ドリシュタ・パラもアドリシュタ・パラも両方、原因と結果を結ぶロジックは同じなのです。そこには数え切れない程もある複雑な要因が、物理の法則、生理の法則、心理の法則などの秩序に整然と従い、結果を生み出しています。この面ではドリシュタ・パラもアドリシュタ・パラも変わりません。ドリシュタ・パラとアドリシュタ・パラの違いは、唯一つ。因果関係が私達に理解出来る範囲にあるか否かだけです。

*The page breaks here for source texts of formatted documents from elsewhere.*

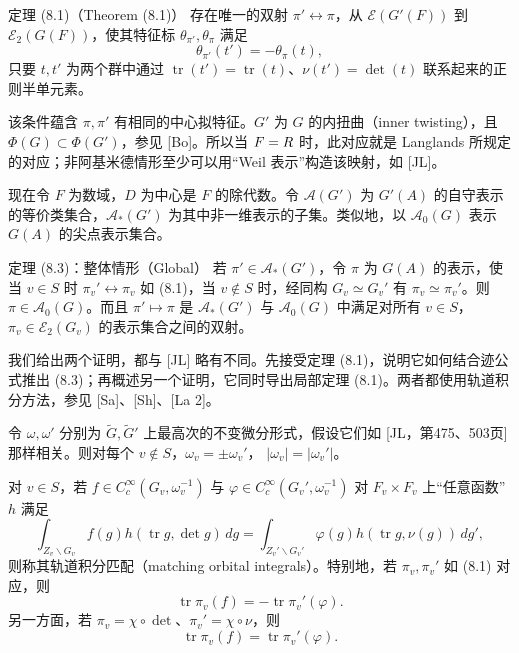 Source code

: \begin{originaltheorem}{定理 (8.1)（Theorem (8.1)）}
存在唯一的双射 $\pi'\leftrightarrow\pi$，从 $\mathcal E(G'(F))$ 到 $\mathcal E_2(G(F))$，使其特征标
$\theta_{\pi'},\theta_\pi$ 满足
\begin{equation}
 \theta_{\pi'}(t')=-\theta_\pi(t),\tag{8.2}
\end{equation}
只要 $t,t'$ 为两个群中通过
$\operatorname{tr}(t')=\operatorname{tr}(t)$、$\nu(t')=\det(t)$ 联系起来的正则半单元素。
\end{originaltheorem}
该条件蕴含 $\pi,\pi'$ 有相同的中心拟特征。$G'$ 为 $G$ 的内扭曲（inner twisting），且
$\Phi(G)\subset\Phi(G')$，参见 [Bo]。所以当 $F=\R$ 时，此对应就是 Langlands 所规定的对应；非阿基米德情形至少可以用“Weil 表示”构造该映射，如 [JL]。

现在令 $F$ 为数域，$D$ 为中心是 $F$ 的除代数。令 $\mathcal A(G')$ 为 $G'(A)$ 的自守表示的等价类集合，$\mathcal A_*(G')$ 为其中非一维表示的子集。类似地，以
$\mathcal A_0(G)$ 表示 $G(A)$ 的尖点表示集合。
\begin{originaltheorem}{定理 (8.3)：整体情形（Global）}
若 $\pi'\in\mathcal A_*(G')$，令 $\pi$ 为 $G(A)$ 的表示，使当 $v\in S$ 时
$\pi_v'\leftrightarrow\pi_v$ 如 (8.1)，当 $v\notin S$ 时，经同构 $G_v\simeq G_v'$ 有
$\pi_v\simeq\pi_v'$。则 $\pi\in\mathcal A_0(G)$。而且 $\pi'\mapsto\pi$ 是
$\mathcal A_*(G')$ 与 $\mathcal A_0(G)$ 中满足对所有 $v\in S$，$\pi_v\in\mathcal E_2(G_v)$ 的表示集合之间的双射。
\end{originaltheorem}

我们给出两个证明，都与 [JL] 略有不同。先接受定理 (8.1)，说明它如何结合迹公式推出 (8.3)；再概述另一个证明，它同时导出局部定理 (8.1)。两者都使用轨道积分方法，参见 [Sa]、[Sh]、[La 2]。

令 $\omega,\omega'$ 分别为 $\widetilde G,\widetilde G'$ 上最高次的不变微分形式，假设它们如
[JL，第475、503页] 那样相关。则对每个 $v\notin S$，$\omega_v=\pm\omega_v'$，
$|\omega_v|=|\omega_v'|$。

对 $v\in S$，若 $f\in C_c^\infty(G_v,\omega_v^{-1})$ 与
$\varphi\in C_c^\infty(G_v',\omega_v^{-1})$ 对 $F_v\times F_v$ 上“任意函数”$h$ 满足
\begin{equation}
 \int_{Z_v\backslash G_v}f(g)h(\operatorname{tr}g,\det g)\,dg
 =\int_{Z_v'\backslash G_v'}\varphi(g)h(\operatorname{tr}g,\nu(g))\,dg',\tag{8.4}
\end{equation}
则称其轨道积分匹配（matching orbital integrals）。特别地，若 $\pi_v,\pi_v'$ 如 (8.1) 对应，则
\begin{equation}
 \operatorname{tr}\pi_v(f)=-\operatorname{tr}\pi_v'(\varphi).\tag{8.5}
\end{equation}
另一方面，若 $\pi_v=\chi\circ\det$、$\pi_v'=\chi\circ\nu$，则
\begin{equation}
 \operatorname{tr}\pi_v(f)=\operatorname{tr}\pi_v'(\varphi).\tag{8.6}
\end{equation}

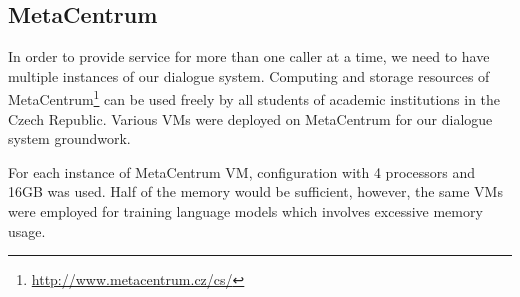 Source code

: \subsection{MetaCentrum}

In order to provide service for more than one caller at a time, we need to have multiple instances of our dialogue system.
Computing and storage resources of MetaCentrum\footnote{\url{http://www.metacentrum.cz/cs/}} can be used freely by all students of academic institutions in the Czech Republic.
Various VMs were deployed on MetaCentrum for our dialogue system groundwork.

For each instance of MetaCentrum VM, configuration with 4 processors and 16GB was used.
Half of the memory would be sufficient, however, the same VMs were employed for training language models which involves excessive memory usage.





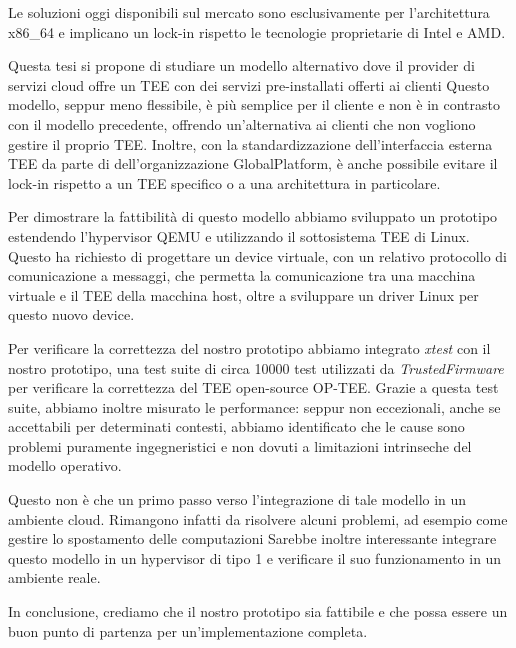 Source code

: \documentclass[12pt,italian]{report}
\begin{document}
Le soluzioni oggi disponibili sul mercato sono esclusivamente per
l'architettura x86\_64 e implicano un lock-in rispetto le tecnologie
proprietarie di Intel e AMD.

Questa tesi si propone di studiare un modello alternativo dove il provider
di servizi cloud offre un TEE con dei servizi pre-installati offerti ai
clienti
Questo modello, seppur meno flessibile, è più semplice per il cliente e non
è in contrasto con il modello precedente, offrendo un'alternativa
ai clienti che non vogliono gestire il proprio TEE.
Inoltre, con la standardizzazione dell'interfaccia esterna TEE da parte di
dell'organizzazione GlobalPlatform, è anche possibile evitare il lock-in
rispetto a un TEE specifico o a una architettura in particolare.

Per dimostrare la fattibilità di questo modello abbiamo sviluppato un
prototipo estendendo l'hypervisor QEMU e utilizzando il sottosistema
TEE di Linux.
Questo ha richiesto di progettare un device virtuale, con un relativo protocollo
di comunicazione a messaggi, che permetta la comunicazione tra una macchina
virtuale e il TEE della macchina host, oltre a sviluppare un driver Linux
per questo nuovo device.

Per verificare la correttezza del nostro prototipo abbiamo integrato
\textit{xtest} con il nostro prototipo, una test suite di circa 10000 test
utilizzati da \textit{TrustedFirmware} per verificare la correttezza del
TEE open-source OP-TEE.
Grazie a questa test suite, abbiamo inoltre misurato le performance: 
seppur non eccezionali, anche se accettabili per determinati contesti,
abbiamo identificato che le cause sono problemi puramente ingegneristici e
non dovuti a limitazioni intrinseche del modello operativo.

Questo non è che un primo passo verso l'integrazione di tale modello in un
ambiente cloud.
Rimangono infatti da risolvere alcuni problemi, ad esempio come gestire
lo spostamento delle computazioni 
Sarebbe inoltre interessante integrare questo modello in un hypervisor di
tipo 1 e verificare il suo funzionamento in un ambiente reale. 

In conclusione, crediamo che il nostro prototipo sia fattibile e che possa
essere un buon punto di partenza per un'implementazione completa.




\end{document}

この宇宙で起きること全ては、想像しきれないほど複雑に絡み合った因果関係のネットワークの中で、寸分の狂いも無い法則に沿って秩序正しく表われた結果なのです

文字通り天文学的に巨大なスケールの因果関係ネットワークは複雑すぎて、人間の知能はおろかスーパーコンピューターでさえも、正確に将来の可能性を算出することは出来ません。因果関係に関わる要因があまりにも多いからです。この宇宙そのものとして無限に広がる莫大な知識の現われの中で、私達人間が感知出来るのは、視覚、聴覚、触覚、嗅覚、味覚という五感の対象物のみです。量子物理学も天文学もニューロサイエンスも、全てはこれら五感を通して集めたデータを基に、推論と実験を重ねただけなのです。この大宇宙を、目鼻口といった小さな穴を通して見ているようなものです。そして、目鼻口の穴から見えない部分を「アドリシュタ(見えない)」と呼んでいるのです。これはとても客観的なものの見方です。

この部分を認識することによって、より客観的に世の中を把握することが出来ます。成長した心、豊かな心を持つ人とは、この見えない部分を、きちんと見えない部分として認識している人のことなのです。